All generative AI models for images currently use diffusion models. OpenAI presents an alternative that is significantly faster and could power new models like DALL-E 3.
DALL-E 2, Stable Diffusion, or Midjourney use diffusion models that gradually synthesize an image from noise during image generation. The same iterative process is used in audio or video models.
While diffusion models produce great results and can be controlled via text prompts, they are comparatively slow and require anywhere from 10 to 2,000 times more computing power than GANs. This hinders their use in real-time applications.
OpenAI is therefore developing a new variant of generative AI models called Consistency Models.
Consistency models are designed to combine the advantages of diffusion models and GANs
According to OpenAI, consistency models support fast, one-step image synthesis, but also allow for few-step sampling, "to trade compute for sample quality". Consistency models can therefore produce useful results even without an iterative process, and could soon be suitable for real-time applications.
Like diffusion models, they also support zero-shot data editing, e.g. for inpainting, colorization, or super-resolution tasks. Consistency models can either distilled from a pre-trained diffusion model or be trained in isolation. According to OpenAI, consistency models are able to outperform many GANs in singe step generation and all other non-adversarial, single-step generative models.
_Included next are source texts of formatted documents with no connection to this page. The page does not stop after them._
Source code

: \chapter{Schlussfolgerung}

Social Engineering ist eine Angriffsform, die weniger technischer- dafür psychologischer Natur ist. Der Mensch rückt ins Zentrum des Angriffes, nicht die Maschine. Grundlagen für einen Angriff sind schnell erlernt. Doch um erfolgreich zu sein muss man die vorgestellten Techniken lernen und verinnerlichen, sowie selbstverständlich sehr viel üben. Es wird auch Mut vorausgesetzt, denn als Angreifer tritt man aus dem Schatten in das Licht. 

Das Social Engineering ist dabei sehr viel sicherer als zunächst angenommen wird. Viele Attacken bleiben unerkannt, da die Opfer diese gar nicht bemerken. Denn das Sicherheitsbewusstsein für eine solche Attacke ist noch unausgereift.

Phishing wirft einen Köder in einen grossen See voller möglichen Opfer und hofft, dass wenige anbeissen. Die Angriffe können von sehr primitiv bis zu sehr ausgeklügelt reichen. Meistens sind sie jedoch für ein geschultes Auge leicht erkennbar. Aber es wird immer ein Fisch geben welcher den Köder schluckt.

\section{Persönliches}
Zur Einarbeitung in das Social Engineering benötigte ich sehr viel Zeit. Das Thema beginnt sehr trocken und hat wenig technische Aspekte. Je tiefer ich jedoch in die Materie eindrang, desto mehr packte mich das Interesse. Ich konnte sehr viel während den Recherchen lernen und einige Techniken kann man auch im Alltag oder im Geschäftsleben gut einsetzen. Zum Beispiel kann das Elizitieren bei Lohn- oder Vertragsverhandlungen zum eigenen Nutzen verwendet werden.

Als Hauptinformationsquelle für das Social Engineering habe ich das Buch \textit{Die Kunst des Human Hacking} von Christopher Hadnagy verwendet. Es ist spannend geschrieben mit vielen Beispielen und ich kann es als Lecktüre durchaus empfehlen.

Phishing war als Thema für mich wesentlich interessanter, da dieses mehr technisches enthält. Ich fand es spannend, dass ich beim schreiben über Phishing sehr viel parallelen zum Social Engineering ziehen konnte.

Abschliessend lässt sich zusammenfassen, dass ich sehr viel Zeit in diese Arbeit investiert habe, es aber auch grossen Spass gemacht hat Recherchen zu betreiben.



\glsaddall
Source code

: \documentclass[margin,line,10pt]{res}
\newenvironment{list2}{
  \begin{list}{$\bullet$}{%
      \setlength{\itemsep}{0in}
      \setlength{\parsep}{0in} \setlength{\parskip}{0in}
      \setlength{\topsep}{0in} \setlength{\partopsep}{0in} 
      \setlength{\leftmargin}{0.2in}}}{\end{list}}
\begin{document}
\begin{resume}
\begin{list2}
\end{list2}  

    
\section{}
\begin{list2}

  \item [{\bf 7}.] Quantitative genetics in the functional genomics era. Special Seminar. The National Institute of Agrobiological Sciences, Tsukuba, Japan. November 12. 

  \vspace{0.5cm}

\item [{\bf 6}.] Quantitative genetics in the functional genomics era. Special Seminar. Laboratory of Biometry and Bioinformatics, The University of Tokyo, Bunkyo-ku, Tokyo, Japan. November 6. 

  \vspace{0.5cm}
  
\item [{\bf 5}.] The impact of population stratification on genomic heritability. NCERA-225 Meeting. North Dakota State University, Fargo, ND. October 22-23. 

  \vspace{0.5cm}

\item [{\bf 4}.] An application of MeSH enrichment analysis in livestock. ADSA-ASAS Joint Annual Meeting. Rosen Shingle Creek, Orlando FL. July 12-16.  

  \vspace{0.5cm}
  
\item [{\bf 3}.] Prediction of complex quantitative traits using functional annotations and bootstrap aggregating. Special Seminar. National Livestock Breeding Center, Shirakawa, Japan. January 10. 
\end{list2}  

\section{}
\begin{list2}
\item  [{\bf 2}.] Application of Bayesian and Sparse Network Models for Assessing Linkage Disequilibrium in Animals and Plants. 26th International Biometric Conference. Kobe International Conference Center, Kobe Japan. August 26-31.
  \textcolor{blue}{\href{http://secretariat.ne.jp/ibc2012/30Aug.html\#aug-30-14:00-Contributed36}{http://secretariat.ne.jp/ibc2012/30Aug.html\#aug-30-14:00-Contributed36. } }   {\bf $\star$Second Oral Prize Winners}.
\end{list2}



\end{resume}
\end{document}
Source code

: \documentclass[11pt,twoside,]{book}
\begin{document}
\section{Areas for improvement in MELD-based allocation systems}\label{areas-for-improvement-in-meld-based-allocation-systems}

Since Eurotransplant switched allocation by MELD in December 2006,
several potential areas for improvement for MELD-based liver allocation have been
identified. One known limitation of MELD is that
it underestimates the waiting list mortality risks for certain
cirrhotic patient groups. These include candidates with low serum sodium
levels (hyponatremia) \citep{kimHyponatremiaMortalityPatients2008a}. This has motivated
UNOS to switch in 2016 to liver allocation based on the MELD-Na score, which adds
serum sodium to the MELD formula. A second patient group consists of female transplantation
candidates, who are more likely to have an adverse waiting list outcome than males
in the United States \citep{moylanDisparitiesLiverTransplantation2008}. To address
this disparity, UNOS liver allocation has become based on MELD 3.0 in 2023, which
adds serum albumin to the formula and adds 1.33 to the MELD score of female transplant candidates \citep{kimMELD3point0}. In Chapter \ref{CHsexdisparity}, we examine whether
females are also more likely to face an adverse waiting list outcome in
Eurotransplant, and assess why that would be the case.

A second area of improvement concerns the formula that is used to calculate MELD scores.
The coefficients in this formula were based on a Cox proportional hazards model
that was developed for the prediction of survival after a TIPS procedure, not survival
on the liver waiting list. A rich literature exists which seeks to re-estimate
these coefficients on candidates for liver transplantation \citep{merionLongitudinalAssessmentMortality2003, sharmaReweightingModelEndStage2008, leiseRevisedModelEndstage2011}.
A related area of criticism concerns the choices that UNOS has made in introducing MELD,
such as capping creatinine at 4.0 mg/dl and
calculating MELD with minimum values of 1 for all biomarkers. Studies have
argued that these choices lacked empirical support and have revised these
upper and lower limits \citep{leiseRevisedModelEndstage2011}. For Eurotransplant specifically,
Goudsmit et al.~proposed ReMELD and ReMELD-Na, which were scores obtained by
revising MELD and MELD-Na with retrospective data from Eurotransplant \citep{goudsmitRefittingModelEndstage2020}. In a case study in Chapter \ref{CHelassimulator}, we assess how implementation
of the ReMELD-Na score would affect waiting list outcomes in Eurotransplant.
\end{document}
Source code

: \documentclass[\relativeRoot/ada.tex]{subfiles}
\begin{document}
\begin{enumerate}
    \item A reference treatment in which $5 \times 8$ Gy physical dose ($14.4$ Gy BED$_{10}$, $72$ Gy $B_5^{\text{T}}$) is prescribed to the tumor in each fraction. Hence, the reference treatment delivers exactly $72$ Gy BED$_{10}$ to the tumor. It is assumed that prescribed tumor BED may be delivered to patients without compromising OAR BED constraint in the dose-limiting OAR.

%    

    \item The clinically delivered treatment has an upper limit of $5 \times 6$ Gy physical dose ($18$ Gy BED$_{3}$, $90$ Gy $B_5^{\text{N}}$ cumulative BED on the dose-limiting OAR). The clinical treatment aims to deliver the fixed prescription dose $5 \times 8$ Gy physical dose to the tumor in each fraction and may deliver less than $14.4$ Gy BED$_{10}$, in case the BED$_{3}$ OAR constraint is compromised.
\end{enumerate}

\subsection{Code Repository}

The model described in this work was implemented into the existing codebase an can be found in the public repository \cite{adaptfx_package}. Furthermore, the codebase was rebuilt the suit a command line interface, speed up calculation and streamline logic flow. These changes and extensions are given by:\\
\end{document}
The company conducted all testing on relatively small networks and image datasets, for example, training a neural network to synthesize cat images. All models were released by the company as open source for research purposes.
A new generative AI architecture for DALL-E 3 and video synthesis?
According to the authors, there are also striking similarities to other AI techniques used in other fields, such as deep Q-learning from reinforcement learning or momentum-based contrastive learning from semi-supervised learning. "This offers exciting prospects for cross-pollination of ideas and methods among these diverse fields.," the team says.
In the months leading up to the release of DALL-E 2, OpenAI had published several articles on diffusion models and finally presented GLIDE, a very impressive model at the time. So the research on consistency models could be an indication that OpenAI is looking for new and more effective generative AI architectures that could, for example, enable a much faster DALL-E 3 and be used for real-time video generation.
OpenAI's current work should therefore be seen as a feasibility study, with a larger AI model being the likely next step. The same architecture could eventually be used for other modalities or for 3D content synthesis.